_WORK REQUIRED_
Some lines in the data below hold the string "mathbf". Report how many, as a bare number.

***** TASK INPUT

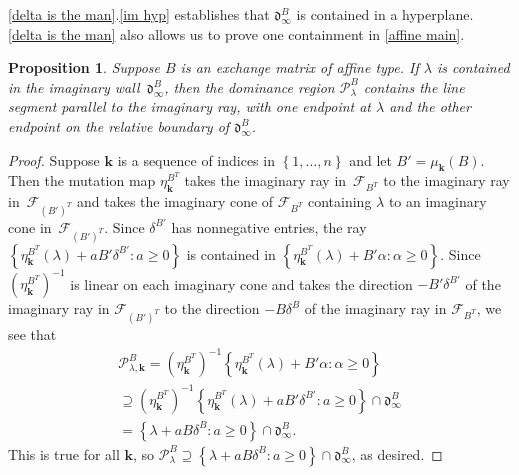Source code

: \documentclass{amsart}
\newtheorem{proposition}{Proposition}[section]
\theoremstyle{definition}
\theoremstyle{remark}
\numberwithin{equation}{section}
\newcommand{\set}[1]{{\left\lbrace #1 \right\rbrace}}
\newcommand{\F}{{\mathcal F}}
\newcommand{\0}{{\mathbf{0}}}
\newcommand{\kk}{\mathbf{k}}
\renewcommand{\P}{\mathcal{P}}
\renewcommand{\d}{{\mathfrak d}}
\begin{document}
\cref{delta is the man}.\ref{im hyp} establishes that $\d^B_\infty$ is contained in a hyperplane.
\cref{delta is the man} also allows us to prove one containment in \cref{affine main}.

\begin{proposition}\label{affine main partial}
Suppose $B$ is an exchange matrix of affine type.
If $\lambda$ is contained in the imaginary wall~$\d^B_\infty$, then the dominance region $\P^B_\lambda$ \emph{contains} the line segment parallel to the imaginary ray, with one endpoint at $\lambda$ and the other endpoint on the relative boundary of $\d^B_\infty$.
\end{proposition}
\begin{proof}
Suppose $\kk$ is a sequence of indices in $\set{1,\ldots,n}$ and let $B'=\mu_\kk(B)$.
Then the mutation map $\eta^{B^T}_\kk$ takes the imaginary ray in~$\F_{B^T}$ to the imaginary ray in~$\F_{(B')^T}$ and takes the imaginary cone of $\F_{B^T}$ containing $\lambda$ to an imaginary cone in~$\F_{(B')^T}$.
Since $\delta^{B'}$ has nonnegative entries, the ray $\set{\eta^{B^T}_\kk(\lambda)+aB'\delta^{B'}:a\ge0}$ is contained in $\set{\eta^{B^T}_\kk(\lambda)+B'\alpha:\alpha\ge0}$.
Since $(\eta_\kk^{B^T})^{-1}$ is linear on each imaginary cone and takes the direction $-B'\delta^{B'}$ of the imaginary ray in $\F_{(B')^T}$ to the direction $-B\delta^B$ of the imaginary ray in $\F_{B^T}$, we see that 
\begin{multline*}
\P^B_{\lambda,\kk}=(\eta_\kk^{B^T})^{-1}\set{\eta^{B^T}_\kk(\lambda)+B'\alpha:\alpha\ge0}\\
\supseteq(\eta_\kk^{B^T})^{-1}\set{\eta^{B^T}_\kk(\lambda)+aB'\delta^{B'}:a\ge0}\cap\d^B_\infty\\
=\set{\lambda+aB\delta^B:a\ge0}\cap\d^B_\infty. 
\end{multline*}
This is true for all $\kk$, so $\P^B_\lambda\supseteq\set{\lambda+aB\delta^B:a\ge0}\cap\d^B_\infty$, as desired.
\end{proof}






\end{document}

**********

_WRITTEN SOLUTION_
2